Directions:
Transcribe the data below verbatim from the line with "- Break down" to the line with "- [ ] **Data Model". Include both of those lines.

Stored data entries

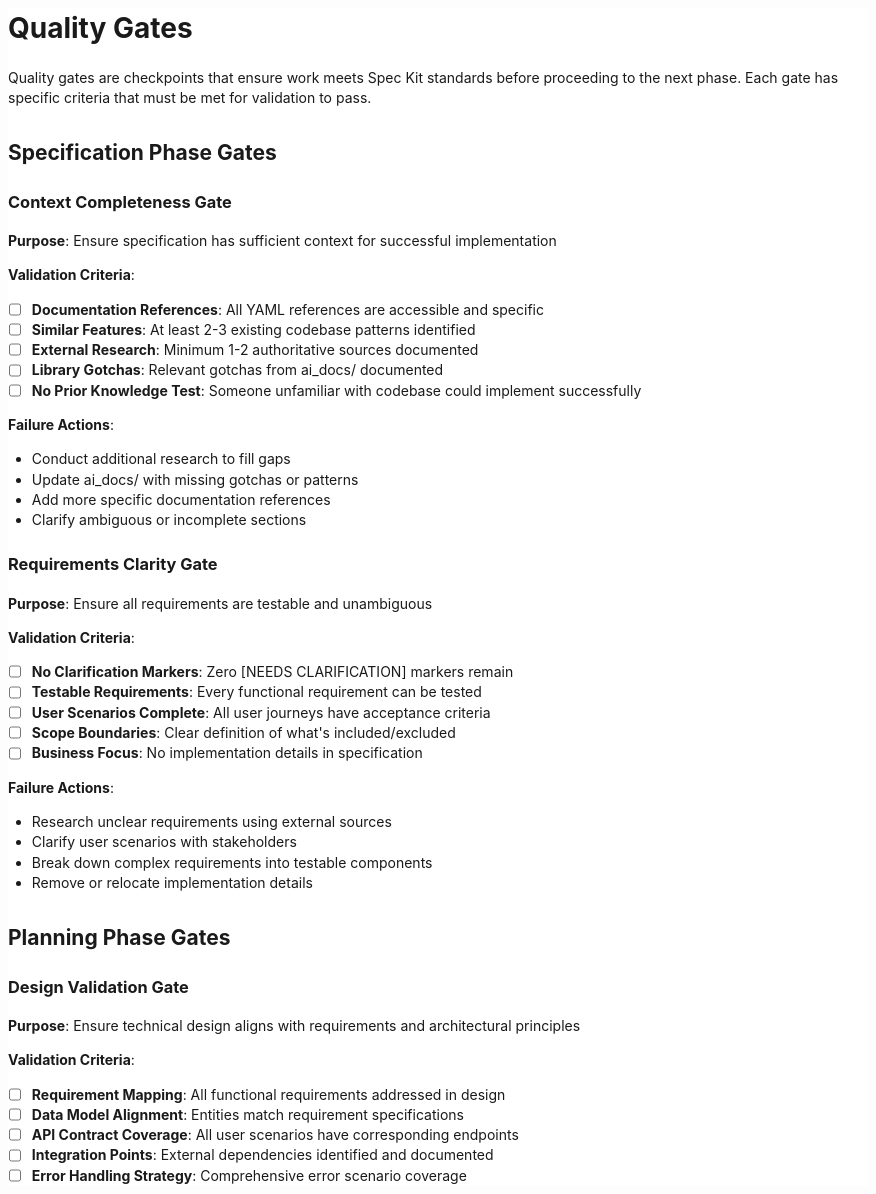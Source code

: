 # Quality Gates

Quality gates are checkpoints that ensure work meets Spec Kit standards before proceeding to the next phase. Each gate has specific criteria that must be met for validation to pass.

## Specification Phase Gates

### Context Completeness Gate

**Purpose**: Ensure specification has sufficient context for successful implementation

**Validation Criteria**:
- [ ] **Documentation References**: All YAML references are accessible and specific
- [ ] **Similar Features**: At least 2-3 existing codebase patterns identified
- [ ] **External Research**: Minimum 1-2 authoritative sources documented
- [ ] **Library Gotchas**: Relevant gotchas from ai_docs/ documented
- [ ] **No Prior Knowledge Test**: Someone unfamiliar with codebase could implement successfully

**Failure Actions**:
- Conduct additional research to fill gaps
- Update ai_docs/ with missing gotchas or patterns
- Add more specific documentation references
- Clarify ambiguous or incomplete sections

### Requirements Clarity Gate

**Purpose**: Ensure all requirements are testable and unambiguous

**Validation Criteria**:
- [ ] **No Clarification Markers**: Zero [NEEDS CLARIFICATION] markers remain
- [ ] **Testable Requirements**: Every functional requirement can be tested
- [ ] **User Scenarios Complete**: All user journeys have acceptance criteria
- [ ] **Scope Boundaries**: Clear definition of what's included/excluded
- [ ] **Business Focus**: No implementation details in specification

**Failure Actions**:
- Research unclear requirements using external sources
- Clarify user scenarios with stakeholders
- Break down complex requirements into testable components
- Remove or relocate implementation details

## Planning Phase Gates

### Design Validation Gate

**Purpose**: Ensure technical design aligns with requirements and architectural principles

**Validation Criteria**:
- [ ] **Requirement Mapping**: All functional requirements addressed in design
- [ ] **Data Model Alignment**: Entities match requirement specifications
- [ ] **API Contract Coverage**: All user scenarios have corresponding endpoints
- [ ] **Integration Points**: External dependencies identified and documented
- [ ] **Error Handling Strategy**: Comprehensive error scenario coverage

--

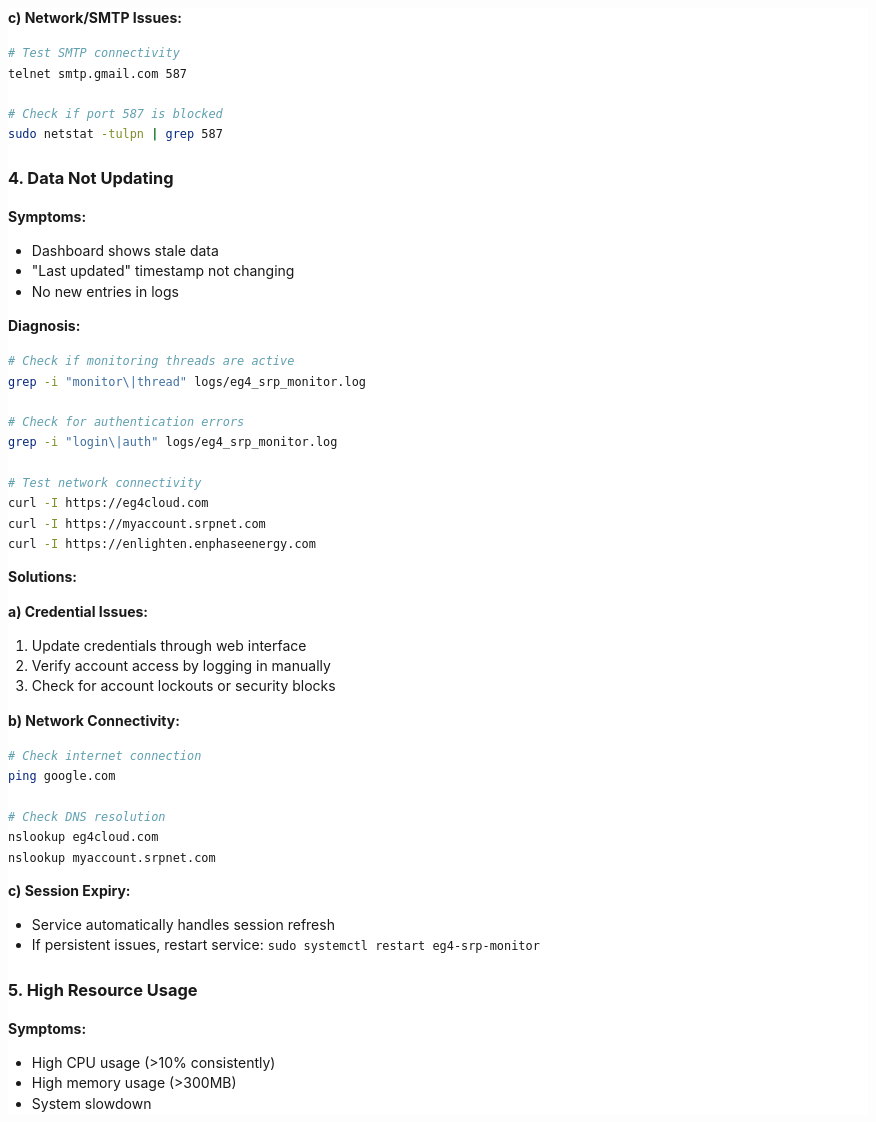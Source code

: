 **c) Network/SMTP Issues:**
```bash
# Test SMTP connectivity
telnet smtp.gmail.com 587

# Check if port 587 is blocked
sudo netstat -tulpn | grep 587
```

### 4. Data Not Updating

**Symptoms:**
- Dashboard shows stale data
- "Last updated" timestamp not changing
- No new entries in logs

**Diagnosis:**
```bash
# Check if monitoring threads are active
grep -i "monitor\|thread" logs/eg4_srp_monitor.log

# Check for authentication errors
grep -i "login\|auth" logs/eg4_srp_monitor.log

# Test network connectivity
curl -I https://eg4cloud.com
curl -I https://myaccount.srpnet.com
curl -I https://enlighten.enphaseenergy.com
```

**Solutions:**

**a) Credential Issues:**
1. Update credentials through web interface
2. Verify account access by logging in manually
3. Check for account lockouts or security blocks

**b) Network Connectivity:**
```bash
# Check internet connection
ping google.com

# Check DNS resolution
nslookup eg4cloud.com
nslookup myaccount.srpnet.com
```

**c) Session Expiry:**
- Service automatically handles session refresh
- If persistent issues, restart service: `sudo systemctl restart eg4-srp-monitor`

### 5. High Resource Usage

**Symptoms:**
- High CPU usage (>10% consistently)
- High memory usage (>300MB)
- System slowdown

Output below:
- Break down complex requirements into testable components
- Remove or relocate implementation details

## Planning Phase Gates

### Design Validation Gate

**Purpose**: Ensure technical design aligns with requirements and architectural principles

**Validation Criteria**:
- [ ] **Requirement Mapping**: All functional requirements addressed in design
- [ ] **Data Model Alignment**: Entities match requirement specifications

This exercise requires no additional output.